WHAT TO WORK ON — Once you find the line with "稳定性：待排序的序列中存在值" in the data below, transcribe exactly each line from there to the line with "pysearchlite uses a", inclusive, and nothing else. Drop the pictures.
■ ■ ■
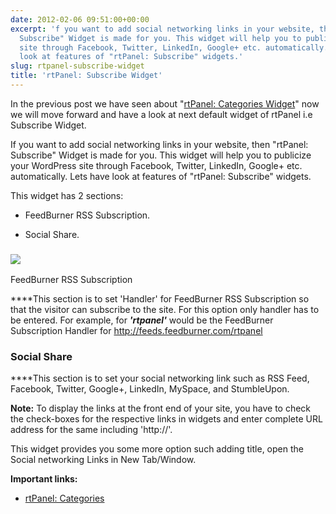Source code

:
 ```yaml
---
date: 2012-02-06 09:51:00+00:00
excerpt: 'f you want to add social networking links in your website, then "rtPanel:
  Subscribe" Widget is made for you. This widget will help you to publicize your WordPress
  site through Facebook, Twitter, LinkedIn, Google+ etc. automatically. Lets have
  look at features of "rtPanel: Subscribe" widgets.'
slug: rtpanel-subscribe-widget
title: 'rtPanel: Subscribe Widget'
---
```


In the previous post we have seen about "[rtPanel: Categories Widget](https://rtcamp.com/blog/rtp-categories-widget/)" now we will move forward and have a look at next default widget of rtPanel i.e Subscribe Widget.

If you want to add social networking links in your website, then "rtPanel: Subscribe" Widget is made for you. This widget will help you to publicize your WordPress site through Facebook, Twitter, LinkedIn, Google+ etc. automatically. Lets have look at features of "rtPanel: Subscribe" widgets.

This widget has 2 sections:



	
  * FeedBurner RSS Subscription.

	
  * Social Share.




### [![](https://rtcamp.com/wp-content/uploads/2012/01/rtsubscription-218x600.jpg)](https://rtcamp.com/wp-content/uploads/2012/01/rtsubscription.jpg)
FeedBurner RSS Subscription


****This section is to set 'Handler' for FeedBurner RSS Subscription so that the visitor can subscribe to the site. For this option only handler has to be entered. For example, for _**'rtpanel'**_ would be the FeedBurner Subscription Handler for http://feeds.feedburner.com/rtpanel


### Social Share


****This section is to set your social networking link such as RSS Feed, Facebook, Twitter, Google+, LinkedIn, MySpace, and StumbleUpon.

**Note:** To display the links at the front end of your site, you have to check the check-boxes for the respective links in widgets and enter complete URL address for the same including 'http://'.

This widget provides you some more option such adding title, open the Social networking Links in New Tab/Window.

**Important links:**



	
  * [rtPanel: Categories](https://rtcamp.com/blog/rtp-categories-widget/)


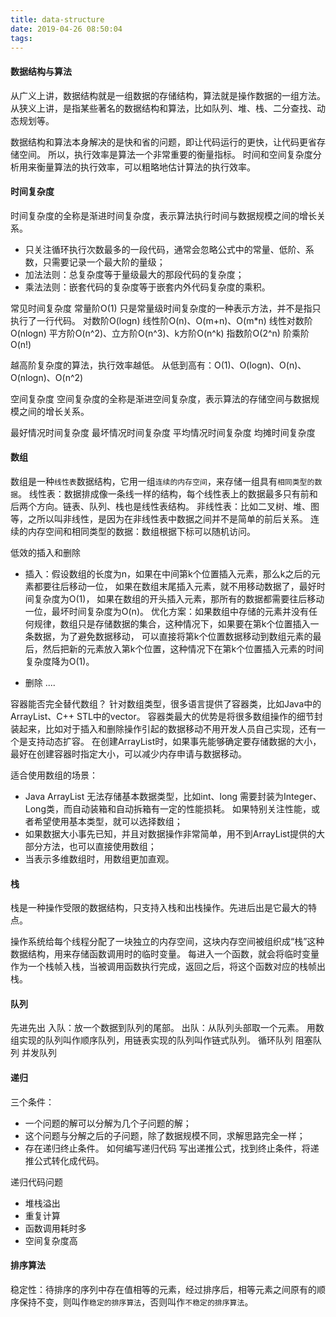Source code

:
 ```yaml
---
title: data-structure
date: 2019-04-26 08:50:04
tags:
---
```

#### 数据结构与算法
从广义上讲，数据结构就是一组数据的存储结构，算法就是操作数据的一组方法。
从狭义上讲，是指某些著名的数据结构和算法，比如队列、堆、栈、二分查找、动态规划等。

数据结构和算法本身解决的是快和省的问题，即让代码运行的更快，让代码更省存储空间。
所以，执行效率是算法一个非常重要的衡量指标。
时间和空间复杂度分析用来衡量算法的执行效率，可以粗略地估计算法的执行效率。


#### 时间复杂度
<!-- more -->
时间复杂度的全称是渐进时间复杂度，表示算法执行时间与数据规模之间的增长关系。
- 只关注循环执行次数最多的一段代码，通常会忽略公式中的常量、低阶、系数，只需要记录一个最大阶的量级；
- 加法法则：总复杂度等于量级最大的那段代码的复杂度；
- 乘法法则：嵌套代码的复杂度等于嵌套内外代码复杂度的乘积。

常见时间复杂度
常量阶O(1) 只是常量级时间复杂度的一种表示方法，并不是指只执行了一行代码。
对数阶O(logn)
线性阶O(n)、O(m+n)、O(m*n)
线性对数阶O(nlogn)
平方阶O(n^2)、立方阶O(n^3)、k方阶O(n^k)
指数阶O(2^n)
阶乘阶O(n!)

越高阶复杂度的算法，执行效率越低。
从低到高有：O(1)、O(logn)、O(n)、O(nlogn)、O(n^2)

空间复杂度
空间复杂度的全称是渐进空间复杂度，表示算法的存储空间与数据规模之间的增长关系。

最好情况时间复杂度
最坏情况时间复杂度
平均情况时间复杂度
均摊时间复杂度

#### 数组
数组是一种`线性表`数据结构，它用一组`连续的内存空间`，来存储一组具有`相同类型的数据`。
线性表：数据排成像一条线一样的结构，每个线性表上的数据最多只有前和后两个方向。链表、队列、栈也是线性表结构。
非线性表：比如二叉树、堆、图等，之所以叫非线性，是因为在非线性表中数据之间并不是简单的前后关系。
连续的内存空间和相同类型的数据：数组根据下标可以随机访问。

低效的插入和删除
- 插入：假设数组的长度为n，如果在中间第k个位置插入元素，那么k之后的元素都要往后移动一位，
如果在数组末尾插入元素，就不用移动数据了，最好时间复杂度为O(1)，
如果在数组的开头插入元素，那所有的数据都需要往后移动一位，最坏时间复杂度为O(n)。
优化方案：如果数组中存储的元素并没有任何规律，数组只是存储数据的集合，这种情况下，如果要在第k个位置插入一条数据，为了避免数据移动，
可以直接将第k个位置数据移动到数组元素的最后，然后把新的元素放入第k个位置，这种情况下在第k个位置插入元素的时间复杂度降为O(1)。

- 删除
....

容器能否完全替代数组？
针对数组类型，很多语言提供了容器类，比如Java中的ArrayList、C++ STL中的vector。
容器类最大的优势是将很多数组操作的细节封装起来，比如对于插入和删除操作引起的数据移动不用开发人员自己实现，还有一个是支持动态扩容。
在创建ArrayList时，如果事先能够确定要存储数据的大小，最好在创建容器时指定大小，可以减少内存申请与数据移动。

适合使用数组的场景：
- Java ArrayList 无法存储基本数据类型，比如int、long 需要封装为Integer、Long类，而自动装箱和自动拆箱有一定的性能损耗。
如果特别关注性能，或者希望使用基本类型，就可以选择数组；
- 如果数据大小事先已知，并且对数据操作非常简单，用不到ArrayList提供的大部分方法，也可以直接使用数组；
- 当表示多维数组时，用数组更加直观。

#### 栈
栈是一种操作受限的数据结构，只支持入栈和出栈操作。先进后出是它最大的特点。

操作系统给每个线程分配了一块独立的内存空间，这块内存空间被组织成“栈”这种数据结构，用来存储函数调用时的临时变量。
每进入一个函数，就会将临时变量作为一个栈帧入栈，当被调用函数执行完成，返回之后，将这个函数对应的栈帧出栈。

#### 队列
先进先出
入队：放一个数据到队列的尾部。
出队：从队列头部取一个元素。
用数组实现的队列叫作顺序队列，用链表实现的队列叫作链式队列。
循环队列
阻塞队列
并发队列

#### 递归
三个条件：
- 一个问题的解可以分解为几个子问题的解；
- 这个问题与分解之后的子问题，除了数据规模不同，求解思路完全一样；
- 存在递归终止条件。
如何编写递归代码
写出递推公式，找到终止条件，将递推公式转化成代码。

递归代码问题
- 堆栈溢出
- 重复计算
- 函数调用耗时多
- 空间复杂度高

#### 排序算法
稳定性：待排序的序列中存在值相等的元素，经过排序后，相等元素之间原有的顺序保持不变，则叫作`稳定的排序算法`，否则叫作`不稳定的排序算法`。
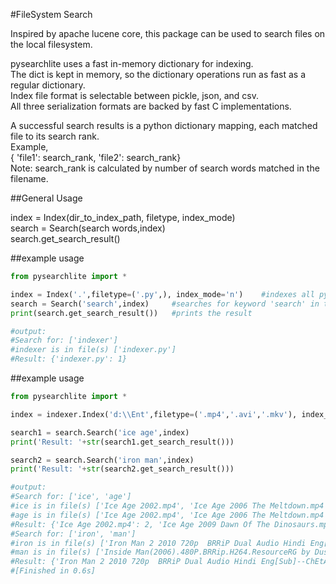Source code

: #FileSystem Search

Inspired by apache lucene core, this package can be used to search files on the local filesystem.<br/>

pysearchlite uses a fast in-memory dictionary for indexing.<br/>
The dict is kept in memory, so the dictionary operations run as fast as a regular dictionary.<br/>
Index file format is selectable between pickle, json, and csv.<br/>
All three serialization formats are backed by fast C implementations.<br/>

A successful search results is a python dictionary mapping, each matched file to its search rank.<br/>
Example,<br/>
{ 'file1': search_rank, 'file2': search_rank}<br/>
Note: search_rank is calculated by number of search words matched in the filename.

##General Usage

index = Index(dir_to_index_path, filetype, index_mode) <br/>
search = Search(search words,index) <br/>
search.get_search_result()

##example usage
```python
from pysearchlite import *

index = Index('.',filetype=('.py',), index_mode='n')	#indexes all python files in the current directory in which this module resides
search = Search('search',index)		#searches for keyword 'search' in the index
print(search.get_search_result())	#prints the result

#output:
#Search for: ['indexer']
#indexer is in file(s) ['indexer.py']
#Result: {'indexer.py': 1}
```

##example usage
```python
from pysearchlite import *

index = indexer.Index('d:\\Ent',filetype=('.mp4','.avi','.mkv'), index_mode='n')

search1 = search.Search('ice age',index)
print('Result: '+str(search1.get_search_result()))

search2 = search.Search('iron man',index)
print('Result: '+str(search2.get_search_result()))

#output:
#Search for: ['ice', 'age']
#ice is in file(s) ['Ice Age 2002.mp4', 'Ice Age 2006 The Meltdown.mp4', 'Ice Age 2009 Dawn Of The Dinosaurs.mp4', 'Ice Age 2011 A Mammoth Christmas.mp4', 'Ice.Age.Continental.Drift.2012.720p.BluRay.x264.YIFY.mp4', 'Thin.Ice[2011]BDRip.720p[Eng]-Junoon.mkv']
#age is in file(s) ['Ice Age 2002.mp4', 'Ice Age 2006 The Meltdown.mp4', 'Ice Age 2009 Dawn Of The Dinosaurs.mp4', 'Ice Age 2011 A Mammoth Christmas.mp4', 'Ice.Age.Continental.Drift.2012.720p.BluRay.x264.YIFY.mp4']
#Result: {'Ice Age 2002.mp4': 2, 'Ice Age 2009 Dawn Of The Dinosaurs.mp4': 2, 'Ice Age 2011 A Mammoth Christmas.mp4': 2, 'Ice Age 2006 The Meltdown.mp4': 2, 'Thin.Ice[2011]BDRip.720p[Eng]-Junoon.mkv': 1, 'Ice.Age.Continental.Drift.2012.720p.BluRay.x264.YIFY.mp4': 2}
#Search for: ['iron', 'man']
#iron is in file(s) ['Iron Man 2 2010 720p  BRRiP Dual Audio Hindi Eng[Sub]--ChEtAn.mkv']
#man is in file(s) ['Inside Man(2006).480P.BRRip.H264.ResourceRG by Dusty.mp4', 'Iron Man 2 2010 720p  BRRiP Dual Audio Hindi Eng[Sub]--ChEtAn.mkv', 'Man.on.a.Ledge.2012.720p.BluRay.x264.YIFY.mp4']
#Result: {'Iron Man 2 2010 720p  BRRiP Dual Audio Hindi Eng[Sub]--ChEtAn.mkv': 2, 'Man.on.a.Ledge.2012.720p.BluRay.x264.YIFY.mp4': 1, 'Inside Man(2006).480P.BRRip.H264.ResourceRG by Dusty.mp4': 1}
#[Finished in 0.6s]
```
■ ■ ■
OUTPUT FOR THIS TASK —
稳定性：待排序的序列中存在值相等的元素，经过排序后，相等元素之间原有的顺序保持不变，则叫作`稳定的排序算法`，否则叫作`不稳定的排序算法`。
Source code

: #FileSystem Search

Inspired by apache lucene core, this package can be used to search files on the local filesystem.<br/>

pysearchlite uses a fast in-memory dictionary for indexing.<br/>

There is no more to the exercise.